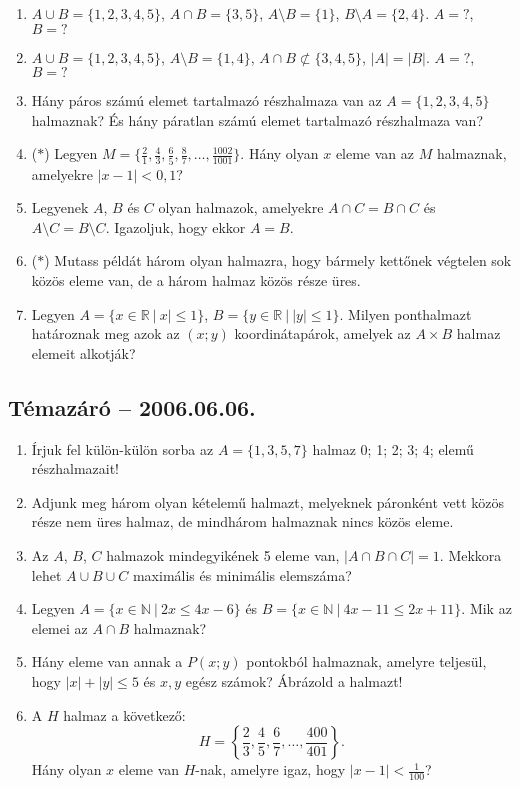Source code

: \begin{enumerate}
\item $A\cup B=\{1,2,3,4,5\}$, $A\cap B=\{3,5\}$, $A\setminus B=\{1\}$,
$B\setminus A=\{2,4\}$. $A=?$, $B=?$
\item $A\cup B=\{1,2,3,4,5\}$, $A\setminus B=\{1,4\}$, $A\cap B\not\subset\{3,4,5\}$, $|A|=|B|$. $A=?$, $B=?$
\item Hány páros számú elemet tartalmazó részhalmaza van az $A=\{1,2,3,4,5\}$ halmaznak? És hány páratlan számú elemet tartalmazó részhalmaza van?
\item ($*$) Legyen $M=\{\frac{2}{1},\frac{4}{3},\frac{6}{5},\frac{8}{7},\ldots,\frac{1002}{1001}\}$. Hány olyan $x$ eleme van az $M$ halmaznak, amelyekre $|x-1|<0{,}1$?
\item Legyenek $A$, $B$ és $C$ olyan halmazok, amelyekre $A\cap C = B\cap C$ és
$A\setminus C=B\setminus C$. Igazoljuk, hogy ekkor $A=B$.
\item ($*$) Mutass példát három olyan halmazra, hogy bármely kettőnek végtelen sok közös eleme van, de a három halmaz közös része üres.
\item Legyen $A=\{x\in \mathbb{R}~|~x|\le 1\}$, $B=\{y\in \mathbb{R}~|~|y|\le 1\}$.
Milyen ponthalmazt határoznak meg azok az $(x;y)$ koordinátapárok, amelyek az $A\times B$ halmaz elemeit alkotják?
\end{enumerate}

\subsection*{Témazáró -- 2006.06.06.}

\begin{enumerate}
\item Írjuk fel külön-külön sorba az $A=\{1,3,5,7\}$ halmaz 0; 1; 2; 3; 4; elemű részhalmazait!
\item Adjunk meg három olyan kételemű halmazt, melyeknek páronként vett közös része nem üres halmaz, de mindhárom halmaznak nincs közös eleme.
\item Az $A$, $B$, $C$ halmazok mindegyikének 5 eleme van, $|A\cap B \cap C|=1$.
Mekkora lehet $A\cup B \cup C$ maximális és minimális elemszáma?
\item Legyen $A=\{x\in\mathbb{N} ~|~ 2x\le 4x-6\}$ és $B=\{x\in\mathbb{N}~|~4x-11\le 2x+11\}$. Mik az elemei az $A\cap B$ halmaznak?
\item Hány eleme van annak a $P(x;y)$ pontokból halmaznak, amelyre teljesül, hogy $|x|+|y|\le 5$ és $x,y$ egész számok? Ábrázold a halmazt!
\item A $H$ halmaz a következő:
$$H=\left\{\frac{2}{3},\frac{4}{5},\frac{6}{7},\ldots,\frac{400}{401}\right\}.$$
Hány olyan $x$ eleme van $H$-nak, amelyre igaz, hogy $|x-1|<\frac{1}{100}$?
\end{enumerate}



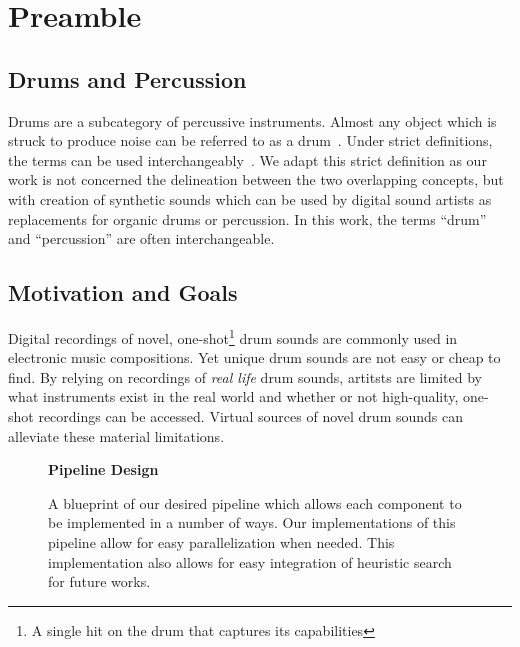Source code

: \documentclass[runningheads,a4paper]{llncs}
\begin{document}
\section{Preamble}
\subsection{Drums and Percussion}
Drums are a subcategory of percussive instruments. Almost any object which is struck to produce noise can be referred to as a drum~\cite{latham2002oxford}. Under strict definitions, the terms can be used interchangeably~\cite{latham2002oxford}. We adapt this strict definition as our work is not concerned the delineation between the two overlapping concepts, but with creation of synthetic sounds which can be used by digital sound artists as replacements for organic drums or percussion. In this work, the terms \enquote{drum} and \enquote{percussion} are often interchangeable.

\subsection{Motivation and Goals}
Digital recordings of novel, one-shot\footnote{A single hit on the drum that captures its capabilities} drum sounds are commonly used in  electronic music compositions. Yet unique drum sounds are not easy or cheap to find. By relying on recordings of \textit{real life} drum sounds, artitsts are limited by what instruments exist in the real world and whether or not high-quality, one-shot recordings can be accessed. Virtual sources of novel drum sounds can alleviate these material limitations.

 \begin{figure}
    \begin{center}
    \textbf{Pipeline Design}
    \end{center}
    \caption{A blueprint of our desired pipeline which allows each component to be implemented in a number of ways. Our implementations of this pipeline allow for easy parallelization when needed. This implementation also allows for easy integration of heuristic search for future works.
    }
\label{fig:pipeline_outline}
\end{figure}
\end{document}

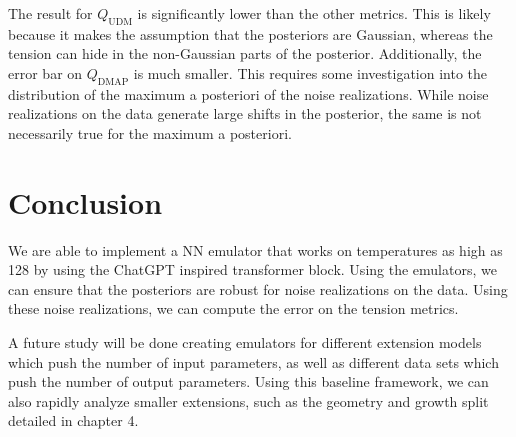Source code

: The result for $Q_{\mathrm{UDM}}$ is significantly lower than the other metrics. This is likely because it makes the assumption that the posteriors are Gaussian, whereas the tension can hide in the non-Gaussian parts of the posterior. Additionally, the error bar on $Q_{\mathrm{DMAP}}$ is much smaller. This requires some investigation into the distribution of the maximum a posteriori of the noise realizations. While noise realizations on the data generate large shifts in the posterior, the same is not necessarily true for the maximum a posteriori.

\section{Conclusion}
We are able to implement a NN emulator that works on temperatures as high as 128 by using the ChatGPT inspired transformer block. Using the emulators, we can ensure that the posteriors are robust for noise realizations on the data. Using these noise realizations, we can compute the error on the tension metrics.

A future study will be done creating emulators for different extension models which push the number of input parameters, as well as different data sets which push the number of output parameters. Using this baseline framework, we can also rapidly analyze smaller extensions, such as the geometry and growth split detailed in chapter 4.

_ _ _ _ _ _ _

Would you transcribe the whole listing above exactly? The pictures should not be included.

Source code

: \begin{enumerate}
\item $A\cup B=\{1,2,3,4,5\}$, $A\cap B=\{3,5\}$, $A\setminus B=\{1\}$,
$B\setminus A=\{2,4\}$. $A=?$, $B=?$
\item $A\cup B=\{1,2,3,4,5\}$, $A\setminus B=\{1,4\}$, $A\cap B\not\subset\{3,4,5\}$, $|A|=|B|$. $A=?$, $B=?$
\item Hány páros számú elemet tartalmazó részhalmaza van az $A=\{1,2,3,4,5\}$ halmaznak? És hány páratlan számú elemet tartalmazó részhalmaza van?
\item ($*$) Legyen $M=\{\frac{2}{1},\frac{4}{3},\frac{6}{5},\frac{8}{7},\ldots,\frac{1002}{1001}\}$. Hány olyan $x$ eleme van az $M$ halmaznak, amelyekre $|x-1|<0{,}1$?
\item Legyenek $A$, $B$ és $C$ olyan halmazok, amelyekre $A\cap C = B\cap C$ és
$A\setminus C=B\setminus C$. Igazoljuk, hogy ekkor $A=B$.
\item ($*$) Mutass példát három olyan halmazra, hogy bármely kettőnek végtelen sok közös eleme van, de a három halmaz közös része üres.
\item Legyen $A=\{x\in \mathbb{R}~|~x|\le 1\}$, $B=\{y\in \mathbb{R}~|~|y|\le 1\}$.
Milyen ponthalmazt határoznak meg azok az $(x;y)$ koordinátapárok, amelyek az $A\times B$ halmaz elemeit alkotják?
\end{enumerate}

\subsection*{Témazáró -- 2006.06.06.}

\begin{enumerate}
\item Írjuk fel külön-külön sorba az $A=\{1,3,5,7\}$ halmaz 0; 1; 2; 3; 4; elemű részhalmazait!
\item Adjunk meg három olyan kételemű halmazt, melyeknek páronként vett közös része nem üres halmaz, de mindhárom halmaznak nincs közös eleme.
\item Az $A$, $B$, $C$ halmazok mindegyikének 5 eleme van, $|A\cap B \cap C|=1$.
Mekkora lehet $A\cup B \cup C$ maximális és minimális elemszáma?
\item Legyen $A=\{x\in\mathbb{N} ~|~ 2x\le 4x-6\}$ és $B=\{x\in\mathbb{N}~|~4x-11\le 2x+11\}$. Mik az elemei az $A\cap B$ halmaznak?
\item Hány eleme van annak a $P(x;y)$ pontokból halmaznak, amelyre teljesül, hogy $|x|+|y|\le 5$ és $x,y$ egész számok? Ábrázold a halmazt!
\item A $H$ halmaz a következő:
$$H=\left\{\frac{2}{3},\frac{4}{5},\frac{6}{7},\ldots,\frac{400}{401}\right\}.$$
Hány olyan $x$ eleme van $H$-nak, amelyre igaz, hogy $|x-1|<\frac{1}{100}$?
\end{enumerate}



Source code

: \documentclass[runningheads,a4paper]{llncs}
\begin{document}
\section{Preamble}
\subsection{Drums and Percussion}
Drums are a subcategory of percussive instruments. Almost any object which is struck to produce noise can be referred to as a drum~\cite{latham2002oxford}. Under strict definitions, the terms can be used interchangeably~\cite{latham2002oxford}. We adapt this strict definition as our work is not concerned the delineation between the two overlapping concepts, but with creation of synthetic sounds which can be used by digital sound artists as replacements for organic drums or percussion. In this work, the terms \enquote{drum} and \enquote{percussion} are often interchangeable.

\subsection{Motivation and Goals}
Digital recordings of novel, one-shot\footnote{A single hit on the drum that captures its capabilities} drum sounds are commonly used in  electronic music compositions. Yet unique drum sounds are not easy or cheap to find. By relying on recordings of \textit{real life} drum sounds, artitsts are limited by what instruments exist in the real world and whether or not high-quality, one-shot recordings can be accessed. Virtual sources of novel drum sounds can alleviate these material limitations.

 \begin{figure}
    \begin{center}
    \textbf{Pipeline Design}
    \end{center}
    \caption{A blueprint of our desired pipeline which allows each component to be implemented in a number of ways. Our implementations of this pipeline allow for easy parallelization when needed. This implementation also allows for easy integration of heuristic search for future works.
    }
\label{fig:pipeline_outline}
\end{figure}
\end{document}

Source code

: The result for $Q_{\mathrm{UDM}}$ is significantly lower than the other metrics. This is likely because it makes the assumption that the posteriors are Gaussian, whereas the tension can hide in the non-Gaussian parts of the posterior. Additionally, the error bar on $Q_{\mathrm{DMAP}}$ is much smaller. This requires some investigation into the distribution of the maximum a posteriori of the noise realizations. While noise realizations on the data generate large shifts in the posterior, the same is not necessarily true for the maximum a posteriori.

\section{Conclusion}
We are able to implement a NN emulator that works on temperatures as high as 128 by using the ChatGPT inspired transformer block. Using the emulators, we can ensure that the posteriors are robust for noise realizations on the data. Using these noise realizations, we can compute the error on the tension metrics.

A future study will be done creating emulators for different extension models which push the number of input parameters, as well as different data sets which push the number of output parameters. Using this baseline framework, we can also rapidly analyze smaller extensions, such as the geometry and growth split detailed in chapter 4.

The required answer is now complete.